Nella cassetta degli attrezzi del MES in effetti alcuni strumenti ci sono: oltre ai prestiti previsti per evitare che un paese si avvii verso default – ma a fronte di vincoli molto stringenti cui lo stato deve impegnarsi all’interno di un Memorandum of Understanding (MoU) – esiste anche la possibilità di attivare la “Precautionary Conditioned Credit Line” (PCCL)”. Si tratta di prestiti che possono essere concessi in tempi rapidi a paesi membri incolpevolmente colpiti da shock improvvisi per evitare che la loro crisi si approfondisca. In questo caso non è richiesto allo stato membro di firmare un MoU, ovvero il rigoroso programma di aggiustamento economico fatto soprattutto di tagli alla spesa e riforme strutturali, ma di limitarsi a una Lettera di Intenti. In questa lettera il paese dichiara di voler continuare a rispettare gli stessi criteri di ammissione (elegibility criteria) a questa linea di finanziamento. Ed è proprio qui che la situazione per l’Italia inizia a complicarsi.

In pratica, affinché un paese possa accedere a questi crediti, negli ultimi due anni dovrà aver rispettato criteri ben precisi in termini di finanze pubbliche e non presentare squilibri eccessivi e marcate vulnerabilità nel proprio settore finanziario. Vincoli che potrebbero risultare troppo stringenti per l’Italia, cui resterebbe solo un’altra linea di credito (Enhanced Conditions Credit Line), ma a un patto ben preciso: firmare un MoU.

Quindi il MES al momento non sembra utilizzabile per arginare le conseguenze del coronavirus nei paesi finanziariamente più vulnerabili come l’Italia, a meno di non mettere le finanze pubbliche sotto diretto controllo dell’Ue. E d’altra parte la riforma del MES è al momento bloccata, proprio dall’Italia. Eppure è bene ricordare che se i mercati considerassero davvero il nostro debito pubblico insostenibile, ci costringerebbero a una sua ristrutturazione pericolosamente disordinata. Meglio invece poter contare sulla presenza del MES e sulle sue regole chiare. In altri termini, se proprio il nostro paese rischiasse grosso, sarebbe meglio farlo in presenza del MES piuttosto che in sua assenza.

 

Cosa potrebbe chiedere l’Italia?

In quest’ottica, l’Italia potrebbe ritirare il suo veto all’approvazione del nuovo trattato sul MES chiedendo in cambio due cose: 1. L’ambito di intervento del MES venga ampliato per includere appieno fattispecie di rischio come quelle che stiamo vivendo con l’emergenza coronavirus 2. Le regole sulla eligibility per l’accesso alle linee di credito del MES vengono ‘sospese’. D’altra parte sarebbe davvero paradossale che mentre l’Ue approva la sospensione del Patto di stabilità e crescita mantiene invece vivi praticamente gli stessi criteri per l’accesso ai crediti del MES.

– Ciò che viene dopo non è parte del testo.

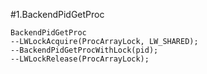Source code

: #1.BackendPidGetProc

```
BackendPidGetProc
--LWLockAcquire(ProcArrayLock, LW_SHARED);
--BackendPidGetProcWithLock(pid);
--LWLockRelease(ProcArrayLock);
```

Questi parziali cambiamenti alle finalità e ai criteri di accesso ai crediti del MES potrebbero essere del tutto temporanei e legati alla eccezionalità della crisi del coronavirus. Si tornerebbe invece alla lettera del Trattato sul MES non appena la crisi sarà passata. Un compromesso che potrebbe andare incontro alle preoccupazioni dei paesi del nord Europa, e rendere più ‘digeribile’ l’approvazione del MES anche nel nostro paese.